### Record set
══════

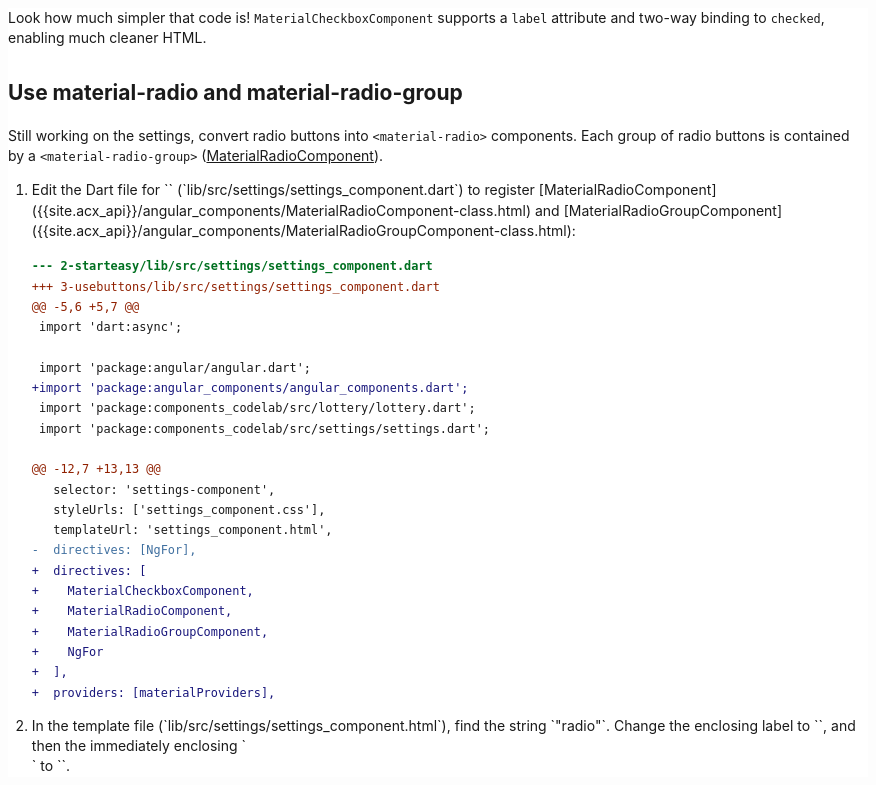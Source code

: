 </li>
</ol>

Look how much simpler that code is!
`MaterialCheckboxComponent` supports a `label` attribute and
two-way binding to `checked`, enabling much cleaner HTML.

## <i class="far fa-money-bill-alt fa-sm"> </i> Use material-radio and material-radio-group

Still working on the settings, convert radio buttons
into `<material-radio>` components. Each group of radio buttons
is contained by a `<material-radio-group>` ([MaterialRadioComponent]({{site.acx_gallery}}/#/material_radio)).

<ol markdown="1">

<li markdown="1"> Edit the Dart file for `<settings-component>`
    (`lib/src/settings/settings_component.dart`) to register
    [MaterialRadioComponent]({{site.acx_api}}/angular_components/MaterialRadioComponent-class.html) and
    [MaterialRadioGroupComponent]({{site.acx_api}}/angular_components/MaterialRadioGroupComponent-class.html):

<?code-excerpt "2-starteasy/lib/src/settings/settings_component.dart" diff-with="3-usebuttons/lib/src/settings/settings_component.dart" from="directives:" to="providers:"?>
```diff
--- 2-starteasy/lib/src/settings/settings_component.dart
+++ 3-usebuttons/lib/src/settings/settings_component.dart
@@ -5,6 +5,7 @@
 import 'dart:async';

 import 'package:angular/angular.dart';
+import 'package:angular_components/angular_components.dart';
 import 'package:components_codelab/src/lottery/lottery.dart';
 import 'package:components_codelab/src/settings/settings.dart';

@@ -12,7 +13,13 @@
   selector: 'settings-component',
   styleUrls: ['settings_component.css'],
   templateUrl: 'settings_component.html',
-  directives: [NgFor],
+  directives: [
+    MaterialCheckboxComponent,
+    MaterialRadioComponent,
+    MaterialRadioGroupComponent,
+    NgFor
+  ],
+  providers: [materialProviders],
```
</li>

<li markdown="1">
  In the template file
  (`lib/src/settings/settings_component.html`),
  find the string `"radio"`. Change the enclosing label to
  `<material-radio>`, and then the immediately enclosing `<div>`
  to `<material-radio-group>`.
</li>

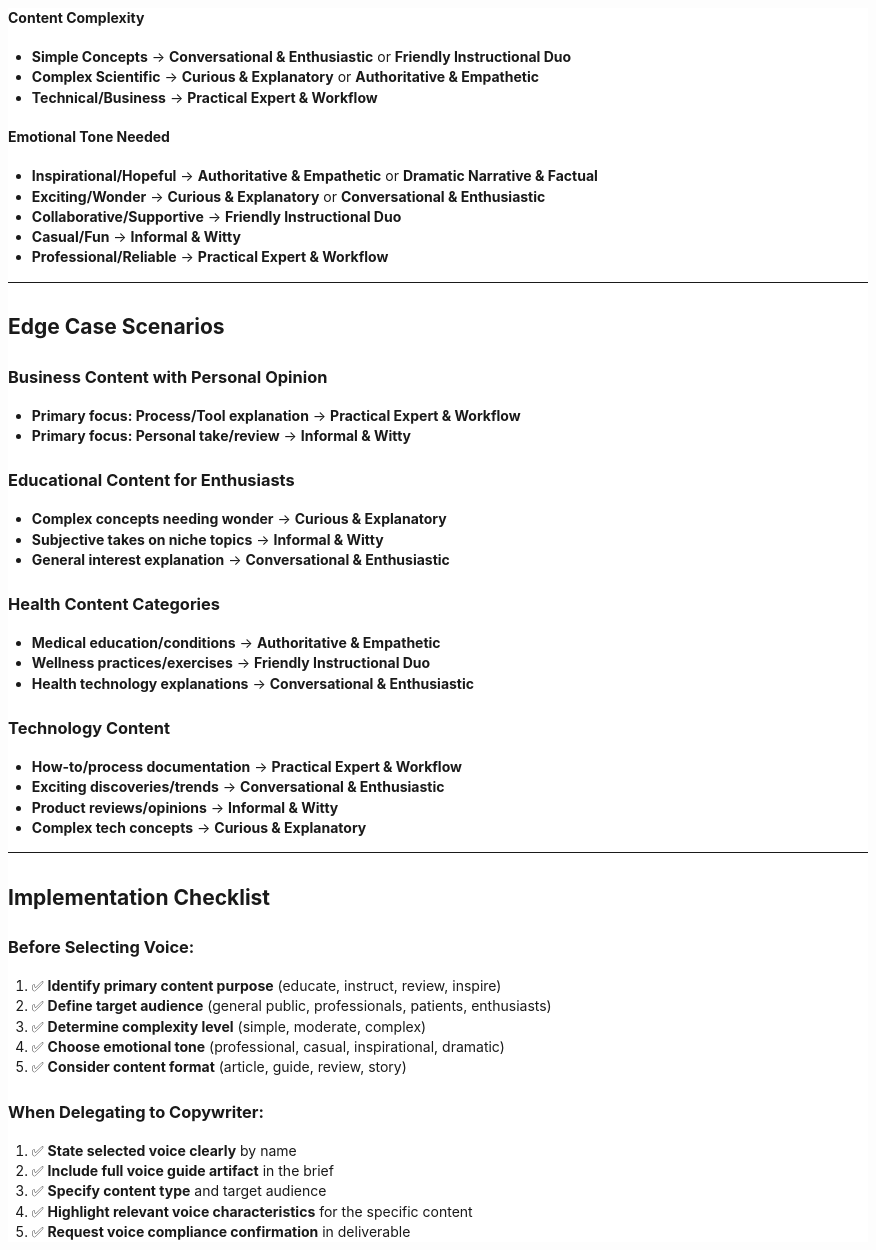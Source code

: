 #### **Content Complexity**
- **Simple Concepts** → **Conversational & Enthusiastic** or **Friendly Instructional Duo**
- **Complex Scientific** → **Curious & Explanatory** or **Authoritative & Empathetic**
- **Technical/Business** → **Practical Expert & Workflow**

#### **Emotional Tone Needed**
- **Inspirational/Hopeful** → **Authoritative & Empathetic** or **Dramatic Narrative & Factual**
- **Exciting/Wonder** → **Curious & Explanatory** or **Conversational & Enthusiastic**
- **Collaborative/Supportive** → **Friendly Instructional Duo**
- **Casual/Fun** → **Informal & Witty**
- **Professional/Reliable** → **Practical Expert & Workflow**

---

## Edge Case Scenarios

### **Business Content with Personal Opinion**
- **Primary focus: Process/Tool explanation** → **Practical Expert & Workflow**
- **Primary focus: Personal take/review** → **Informal & Witty**

### **Educational Content for Enthusiasts**
- **Complex concepts needing wonder** → **Curious & Explanatory**
- **Subjective takes on niche topics** → **Informal & Witty**
- **General interest explanation** → **Conversational & Enthusiastic**

### **Health Content Categories**
- **Medical education/conditions** → **Authoritative & Empathetic**
- **Wellness practices/exercises** → **Friendly Instructional Duo**
- **Health technology explanations** → **Conversational & Enthusiastic**

### **Technology Content**
- **How-to/process documentation** → **Practical Expert & Workflow**
- **Exciting discoveries/trends** → **Conversational & Enthusiastic**
- **Product reviews/opinions** → **Informal & Witty**
- **Complex tech concepts** → **Curious & Explanatory**

---

## Implementation Checklist

### **Before Selecting Voice:**
1. ✅ **Identify primary content purpose** (educate, instruct, review, inspire)
2. ✅ **Define target audience** (general public, professionals, patients, enthusiasts)
3. ✅ **Determine complexity level** (simple, moderate, complex)
4. ✅ **Choose emotional tone** (professional, casual, inspirational, dramatic)
5. ✅ **Consider content format** (article, guide, review, story)

### **When Delegating to Copywriter:**
1. ✅ **State selected voice clearly** by name
2. ✅ **Include full voice guide artifact** in the brief
3. ✅ **Specify content type** and target audience
4. ✅ **Highlight relevant voice characteristics** for the specific content
5. ✅ **Request voice compliance confirmation** in deliverable
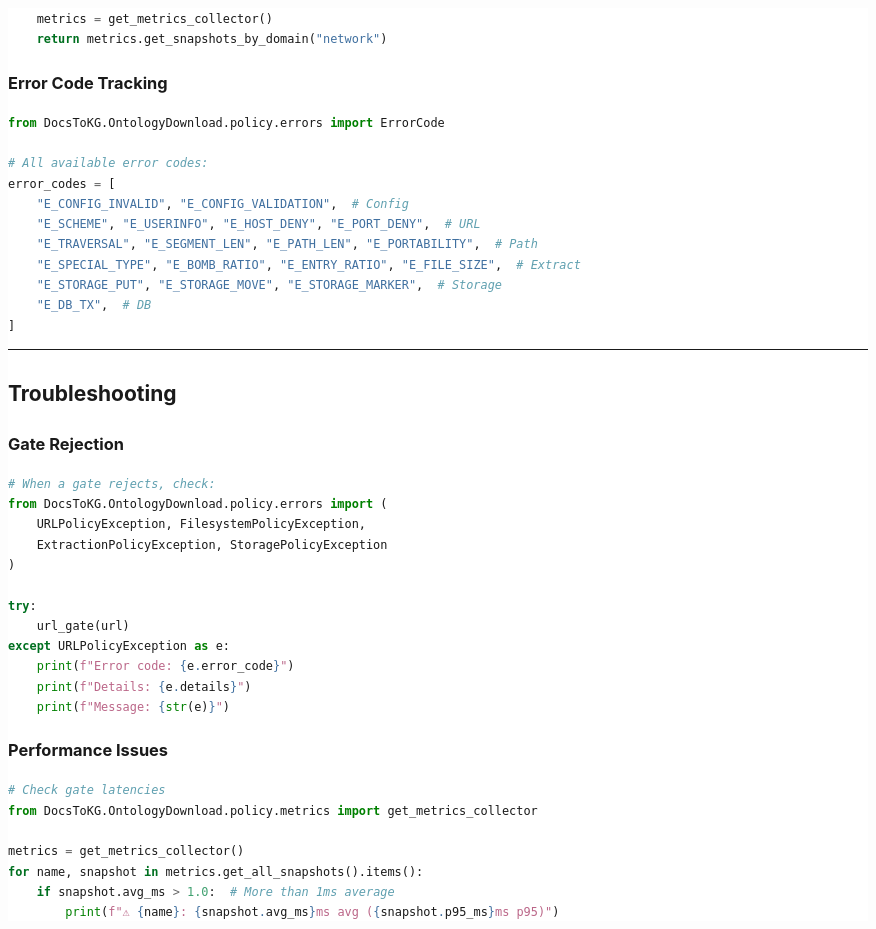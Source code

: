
 ```python
    metrics = get_metrics_collector()
    return metrics.get_snapshots_by_domain("network")
```

### Error Code Tracking

```python
from DocsToKG.OntologyDownload.policy.errors import ErrorCode

# All available error codes:
error_codes = [
    "E_CONFIG_INVALID", "E_CONFIG_VALIDATION",  # Config
    "E_SCHEME", "E_USERINFO", "E_HOST_DENY", "E_PORT_DENY",  # URL
    "E_TRAVERSAL", "E_SEGMENT_LEN", "E_PATH_LEN", "E_PORTABILITY",  # Path
    "E_SPECIAL_TYPE", "E_BOMB_RATIO", "E_ENTRY_RATIO", "E_FILE_SIZE",  # Extract
    "E_STORAGE_PUT", "E_STORAGE_MOVE", "E_STORAGE_MARKER",  # Storage
    "E_DB_TX",  # DB
]
```

---

## Troubleshooting

### Gate Rejection

```python
# When a gate rejects, check:
from DocsToKG.OntologyDownload.policy.errors import (
    URLPolicyException, FilesystemPolicyException,
    ExtractionPolicyException, StoragePolicyException
)

try:
    url_gate(url)
except URLPolicyException as e:
    print(f"Error code: {e.error_code}")
    print(f"Details: {e.details}")
    print(f"Message: {str(e)}")
```

### Performance Issues

```python
# Check gate latencies
from DocsToKG.OntologyDownload.policy.metrics import get_metrics_collector

metrics = get_metrics_collector()
for name, snapshot in metrics.get_all_snapshots().items():
    if snapshot.avg_ms > 1.0:  # More than 1ms average
        print(f"⚠️ {name}: {snapshot.avg_ms}ms avg ({snapshot.p95_ms}ms p95)")
```
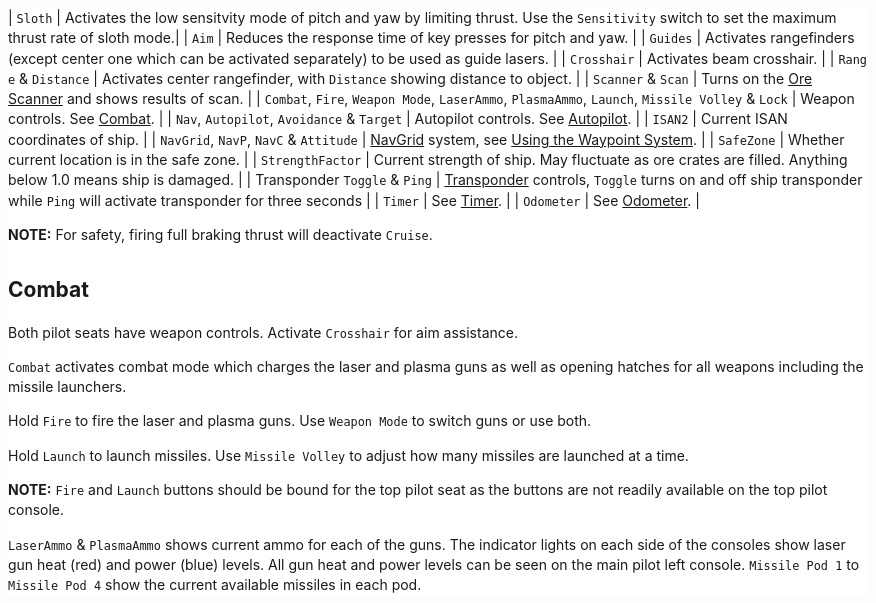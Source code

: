 | `Sloth` | Activates the low sensitvity mode of pitch and yaw by limiting thrust. Use the `Sensitivity` switch to set the maximum thrust rate of sloth mode.|
| `Aim` | Reduces the response time of key presses for pitch and yaw. |
| `Guides` | Activates rangefinders (except center one which can be activated separately) to be used as guide lasers. |
| `Crosshair` | Activates beam crosshair. |
| `Range` & `Distance` | Activates center rangefinder, with `Distance` showing distance to object. |
| `Scanner` & `Scan` | Turns on the [Ore Scanner](#ore-scanner) and shows results of scan. |
| `Combat`, `Fire`, `Weapon Mode`, `LaserAmmo`, `PlasmaAmmo`, `Launch`, `Missile Volley` & `Lock` | Weapon controls. See [Combat](#combat). |
| `Nav`, `Autopilot`, `Avoidance` & `Target` | Autopilot controls. See [Autopilot](#auto-pilot). |
| `ISAN2` | Current ISAN coordinates of ship. |
| `NavGrid`, `NavP`, `NavC` & `Attitude` | [NavGrid](https://github.com/pcbennion/starbase-navgrid) system, see [Using the Waypoint System](#using-the-waypoint-system). |
| `SafeZone` | Whether current location is in the safe zone. |
| `StrengthFactor` | Current strength of ship. May fluctuate as ore crates are filled. Anything below 1.0 means ship is damaged. |
| Transponder `Toggle` & `Ping` | [Transponder](https://starbase.egotech.space/pages/systems/utility/#transponder) controls, `Toggle` turns on and off ship transponder while `Ping` will activate transponder for three seconds |
| `Timer` | See [Timer](https://starbase.egotech.space/pages/systems/utility/#timer). |
| `Odometer` | See [Odometer](https://starbase.egotech.space/pages/systems/utility/#odometer). |

</nord-table>

<nord-banner variant="warning">

**NOTE:** For safety, firing full braking thrust will deactivate `Cruise`.

</nord-banner>

## Combat

Both pilot seats have weapon controls. Activate `Crosshair` for aim assistance.

`Combat` activates combat mode which charges the laser and plasma guns as well as opening hatches for all weapons including the missile launchers.

Hold `Fire` to fire the laser and plasma guns. Use `Weapon Mode` to switch guns or use both.

Hold `Launch` to launch missiles. Use `Missile Volley` to adjust how many missiles are launched at a time.

<nord-banner variant="info">

**NOTE:** `Fire` and `Launch` buttons should be bound for the top pilot seat as the buttons are not readily available on the top pilot console.

</nord-banner>

`LaserAmmo` & `PlasmaAmmo` shows current ammo for each of the guns. The indicator lights on each side of the consoles show laser gun heat (red) and power (blue) levels. All gun heat and power levels can be seen on the main pilot left console. `Missile Pod 1` to `Missile Pod 4` show the current available missiles in each pod.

══════

### Activity
Review the material and copy each line in which the word "audience" appears.

### Reply to the task
2. ✅ **Define target audience** (general public, professionals, patients, enthusiasts)
3. ✅ **Specify content type** and target audience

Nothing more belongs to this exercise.